Action item: When you reach the records, transcribe all of them exactly.

Listed entries:
# # #

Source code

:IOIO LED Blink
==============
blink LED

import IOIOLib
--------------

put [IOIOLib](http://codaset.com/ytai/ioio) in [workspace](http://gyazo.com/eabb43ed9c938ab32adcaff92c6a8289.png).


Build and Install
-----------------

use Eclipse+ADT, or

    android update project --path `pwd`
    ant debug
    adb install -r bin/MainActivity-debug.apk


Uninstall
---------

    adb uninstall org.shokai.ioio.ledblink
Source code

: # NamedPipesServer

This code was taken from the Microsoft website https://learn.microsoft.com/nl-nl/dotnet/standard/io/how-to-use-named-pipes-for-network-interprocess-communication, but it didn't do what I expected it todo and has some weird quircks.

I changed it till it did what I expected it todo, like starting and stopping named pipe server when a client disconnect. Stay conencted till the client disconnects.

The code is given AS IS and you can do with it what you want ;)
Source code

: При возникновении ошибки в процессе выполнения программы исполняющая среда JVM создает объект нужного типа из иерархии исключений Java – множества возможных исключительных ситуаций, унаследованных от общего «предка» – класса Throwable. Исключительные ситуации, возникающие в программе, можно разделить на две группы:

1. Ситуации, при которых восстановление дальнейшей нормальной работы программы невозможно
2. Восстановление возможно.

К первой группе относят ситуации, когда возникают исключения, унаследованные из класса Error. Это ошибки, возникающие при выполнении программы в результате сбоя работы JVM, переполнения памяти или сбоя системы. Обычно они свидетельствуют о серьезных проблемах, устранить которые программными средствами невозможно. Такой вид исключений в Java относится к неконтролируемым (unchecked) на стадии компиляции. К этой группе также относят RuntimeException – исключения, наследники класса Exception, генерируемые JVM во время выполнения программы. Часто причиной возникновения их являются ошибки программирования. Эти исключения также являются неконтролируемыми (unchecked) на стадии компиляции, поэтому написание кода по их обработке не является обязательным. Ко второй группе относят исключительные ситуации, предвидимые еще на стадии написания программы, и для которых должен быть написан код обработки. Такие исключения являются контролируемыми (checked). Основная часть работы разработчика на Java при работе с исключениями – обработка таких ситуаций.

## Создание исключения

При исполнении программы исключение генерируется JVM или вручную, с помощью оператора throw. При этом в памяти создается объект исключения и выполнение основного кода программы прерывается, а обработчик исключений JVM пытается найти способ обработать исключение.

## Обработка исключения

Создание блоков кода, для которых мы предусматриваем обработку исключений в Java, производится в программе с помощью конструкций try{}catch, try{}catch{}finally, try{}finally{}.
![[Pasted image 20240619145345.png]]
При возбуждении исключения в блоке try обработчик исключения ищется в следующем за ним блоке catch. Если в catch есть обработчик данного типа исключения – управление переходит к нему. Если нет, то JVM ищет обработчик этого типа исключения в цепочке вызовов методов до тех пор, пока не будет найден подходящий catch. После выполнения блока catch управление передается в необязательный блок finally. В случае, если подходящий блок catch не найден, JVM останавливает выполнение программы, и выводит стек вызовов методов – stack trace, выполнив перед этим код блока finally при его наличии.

# # #

Response to this exercise:
Source code

:IOIO LED Blink
==============
blink LED

import IOIOLib
--------------

put [IOIOLib](http://codaset.com/ytai/ioio) in [workspace](http://gyazo.com/eabb43ed9c938ab32adcaff92c6a8289.png).


Build and Install
-----------------

use Eclipse+ADT, or

    android update project --path `pwd`
    ant debug
    adb install -r bin/MainActivity-debug.apk


Uninstall
---------

    adb uninstall org.shokai.ioio.ledblink
Source code

: # NamedPipesServer

This code was taken from the Microsoft website https://learn.microsoft.com/nl-nl/dotnet/standard/io/how-to-use-named-pipes-for-network-interprocess-communication, but it didn't do what I expected it todo and has some weird quircks.

I changed it till it did what I expected it todo, like starting and stopping named pipe server when a client disconnect. Stay conencted till the client disconnects.

The code is given AS IS and you can do with it what you want ;)
Source code

: При возникновении ошибки в процессе выполнения программы исполняющая среда JVM создает объект нужного типа из иерархии исключений Java – множества возможных исключительных ситуаций, унаследованных от общего «предка» – класса Throwable. Исключительные ситуации, возникающие в программе, можно разделить на две группы:

1. Ситуации, при которых восстановление дальнейшей нормальной работы программы невозможно
2. Восстановление возможно.

К первой группе относят ситуации, когда возникают исключения, унаследованные из класса Error. Это ошибки, возникающие при выполнении программы в результате сбоя работы JVM, переполнения памяти или сбоя системы. Обычно они свидетельствуют о серьезных проблемах, устранить которые программными средствами невозможно. Такой вид исключений в Java относится к неконтролируемым (unchecked) на стадии компиляции. К этой группе также относят RuntimeException – исключения, наследники класса Exception, генерируемые JVM во время выполнения программы. Часто причиной возникновения их являются ошибки программирования. Эти исключения также являются неконтролируемыми (unchecked) на стадии компиляции, поэтому написание кода по их обработке не является обязательным. Ко второй группе относят исключительные ситуации, предвидимые еще на стадии написания программы, и для которых должен быть написан код обработки. Такие исключения являются контролируемыми (checked). Основная часть работы разработчика на Java при работе с исключениями – обработка таких ситуаций.

## Создание исключения

При исполнении программы исключение генерируется JVM или вручную, с помощью оператора throw. При этом в памяти создается объект исключения и выполнение основного кода программы прерывается, а обработчик исключений JVM пытается найти способ обработать исключение.

## Обработка исключения

Создание блоков кода, для которых мы предусматриваем обработку исключений в Java, производится в программе с помощью конструкций try{}catch, try{}catch{}finally, try{}finally{}.
![[Pasted image 20240619145345.png]]
При возбуждении исключения в блоке try обработчик исключения ищется в следующем за ним блоке catch. Если в catch есть обработчик данного типа исключения – управление переходит к нему. Если нет, то JVM ищет обработчик этого типа исключения в цепочке вызовов методов до тех пор, пока не будет найден подходящий catch. После выполнения блока catch управление передается в необязательный блок finally. В случае, если подходящий блок catch не найден, JVM останавливает выполнение программы, и выводит стек вызовов методов – stack trace, выполнив перед этим код блока finally при его наличии.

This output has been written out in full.